This type of order has already been held unsustainable by this Court in the case of Ankit vs. State of U.P. & another, 2009(9) ADJ 778 relying on in a number of decisions of the Apex Court. The relevant portion of the said decision, is extracted below:

"Although as held by this Court in the case of Megh Nath Guptas & Anr V State of U.P. And Anr, 2008 (62) ACC 826, in which reference has been made to the cases of Deputy Chief Controller Import and Export Vs Roshan Lal Agarwal, 2003 (4) ACC 686 (SC), UP Pollution Control Board Vs Mohan Meakins, 2000 (2) JIC 159 (SC): AIR 2000 SC 1456 and Kanti Bhadra Vs State of West Bengal, 2000 (1) JIC 751 (SC): 2000 (40) ACC 441 (SC), the Magistrate is not required to pass detailed reasoned order at the time of taking cognizance on the charge sheet, but it does not mean that order of taking cognizance can be passed by filling up the blanks on printed proforma. At the time of passing any judicial order including the order taking cognizance on the charge sheet, the Court is required to apply judicial mind and even the order of taking cognizance cannot be passed in mechanical manner. Therefore, the impugned order is liable to be quashed and the matter has to be sent back to the Court below for passing fresh order on the charge sheet after applying judicial mind."(Emphasis supplied) It is noteworthy to mention here that summoning an accused in a criminal case is a serious matter and the order to summon any offender must reflect that concerned Magistrate has applied his judicial mind to the facts as well as law applicable thereto.
In view of the aforesaid discussions and the facts that the impugned order by which cognizance has been taken, does not reflect any application of mind, the same cannot be sustained.
This Criminal Misc. Application is allowed. The impugned order dated 17.3.2020 passed by the Additional Chief Judicial Magistrate III, Jaunpur is hereby set aside.

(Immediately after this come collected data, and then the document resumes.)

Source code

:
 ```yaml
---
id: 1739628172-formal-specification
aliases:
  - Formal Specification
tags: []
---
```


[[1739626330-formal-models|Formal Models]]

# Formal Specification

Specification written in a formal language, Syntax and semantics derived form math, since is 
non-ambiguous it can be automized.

The Additional Chief Judicial Magistrate III, Jaunpur or the court before whom, in case, this matter is transferred is directed to decide case of the present applicants afresh with regard to summoning of the applicant in the aforementioned case and pass appropriate order in accordance with law keeping in view the observations made hereinabove as well as the guidelines issued by Hon'ble Supreme Court in the judgements referred to above.